Dans le groupe N des Polyommatinae, il est évident que D. & S. ont appliqué une double consigne : répondre par un effet de rime au modèle Arion de Linné avec Endymion, Alcon, Damon, Aegon, (comme l'avait déjà fait Scopoli ou Poda avec Corydon), et, d'autre part, puisque Arion est cité par Virgile dans sa 8e Églogue, de multiplier (comme l'avait fait Scopoli avec Alexis) les reprises de noms de bergers virgiliens de l'ensemble des Églogues : Daphnis Acis Damaetas Alsus Adonis Battus Amyntas.

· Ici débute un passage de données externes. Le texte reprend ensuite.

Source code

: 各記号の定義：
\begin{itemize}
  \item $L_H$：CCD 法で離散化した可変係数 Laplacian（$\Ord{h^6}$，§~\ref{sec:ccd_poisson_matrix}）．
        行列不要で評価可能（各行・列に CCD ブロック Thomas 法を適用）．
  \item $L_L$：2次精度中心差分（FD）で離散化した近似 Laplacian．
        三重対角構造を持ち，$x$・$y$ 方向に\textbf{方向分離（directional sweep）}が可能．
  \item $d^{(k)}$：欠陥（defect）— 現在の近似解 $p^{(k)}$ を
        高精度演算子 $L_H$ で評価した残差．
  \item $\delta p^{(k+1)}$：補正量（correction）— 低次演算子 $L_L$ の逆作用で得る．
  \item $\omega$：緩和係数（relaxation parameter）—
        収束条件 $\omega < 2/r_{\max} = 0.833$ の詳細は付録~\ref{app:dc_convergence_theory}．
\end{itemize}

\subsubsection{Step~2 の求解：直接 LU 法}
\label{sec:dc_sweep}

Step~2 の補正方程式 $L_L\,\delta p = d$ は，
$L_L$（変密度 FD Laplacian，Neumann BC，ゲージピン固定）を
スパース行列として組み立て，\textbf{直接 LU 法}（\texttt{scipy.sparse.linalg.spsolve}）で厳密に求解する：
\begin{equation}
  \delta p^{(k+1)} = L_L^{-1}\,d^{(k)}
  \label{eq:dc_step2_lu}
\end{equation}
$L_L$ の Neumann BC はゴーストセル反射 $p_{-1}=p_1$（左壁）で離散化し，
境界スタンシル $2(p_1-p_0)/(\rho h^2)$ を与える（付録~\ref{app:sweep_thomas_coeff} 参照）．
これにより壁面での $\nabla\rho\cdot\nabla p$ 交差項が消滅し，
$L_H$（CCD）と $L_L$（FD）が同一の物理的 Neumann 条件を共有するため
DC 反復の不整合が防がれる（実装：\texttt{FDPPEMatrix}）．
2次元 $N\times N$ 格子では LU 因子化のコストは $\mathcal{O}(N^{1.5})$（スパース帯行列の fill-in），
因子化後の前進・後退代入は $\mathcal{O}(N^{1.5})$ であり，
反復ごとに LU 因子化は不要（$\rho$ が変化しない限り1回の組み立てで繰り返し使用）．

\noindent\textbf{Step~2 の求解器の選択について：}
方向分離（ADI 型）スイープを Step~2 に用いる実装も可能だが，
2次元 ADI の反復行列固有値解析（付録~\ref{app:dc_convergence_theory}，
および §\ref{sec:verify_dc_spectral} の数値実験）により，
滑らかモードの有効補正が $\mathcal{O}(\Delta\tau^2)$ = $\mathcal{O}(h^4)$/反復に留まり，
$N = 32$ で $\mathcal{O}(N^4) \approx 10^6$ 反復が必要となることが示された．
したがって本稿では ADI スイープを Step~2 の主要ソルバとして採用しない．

C'est dans ce même groupe que se trouve le couple apparié Alexis/Agestis, dans les deux noms sont proches, et dont l'auteur est le même, Virgile, soit dans les Bucoliques pour Alexis, soit dans l'Énéide pour Agestis (Acestes).
Je retrouve dans ce groupe la règle du Domino, puisque les noms viennent en "Repons" soit par leur finale, soit par leur initiale : l'initiale A du modèle Arion de Linné justifie ainsi Alcon, Aegon, Acis, Alsus, Adonis, Amyntas et Agestis.
Enfin la contrainte interne d'imitation du modèle Arion par un "mot de cinq lettres" est appliquée pour Alcon, Damon, Aegon, Alsus et Hylas.
Alcon et Aegon réussissent la meilleure performance d'imitation de Arion avec les mêmes lettres initiales et finales, le même nombre de lettres, le même auteur (Virgile), la même œuvre (Bucoliques) et le même thème (nom de personnage).
Dans le groupe O des Theclinae, il est clair que les auteurs viennois répondent par leur Spini aux Rubi, Betulae, Quercus et Pruni de Linné.
Dans le groupe P des Neuroptères, j'ai déjà mentionné le couple Macaronius / Coccajus.
Des Dominos à la Mimesis.
Au delà de l'aspect ludique de performance littéraire, cette écriture à contrainte obéit à l'un des principes fondamentaux de la littérature antique : la mimesis.
L'invention poétique se donne alors comme visée l'imitation des Anciens (considérés eux-mêmes comme image spéculaire du réel, ou de la Nature) dans cette aporie [créatrice] du surpassement d'un modèle indépassable. Le plus bel hommage.
Conclusion.
Je n'ai pas épuisé la recherche de correspondances de fidélité entre les onomastiques de Linné et de Denis & Schiffermüller, mais le exemples que j'ai donné me semblent significatifs d'une volonté délibérée, qu'avait déjà initiée Scopoli, de conserver les mêmes stratégies dénominatives, mais aussi de donner aux noms de papillons une cohérence interne par les jeux de rimes et d'assonance, de réciprocité de sens et d'unité des sources gréco-latines.
Étudié de manière isolée, ou au sein de la taxonomie contemporaine qui éparpille les créations des anciens auteurs, un zoonyme peut paraître insolite ou inexpliqué, alors qu'il retrouve sa cohérence lorsqu'il est replacé dans sa publication originale, et qu'on garde à l'esprit cette clef d'une recherche d'échos d'imitation, de référence, de complicité ou d'harmonie sonore avec les auteurs précédents.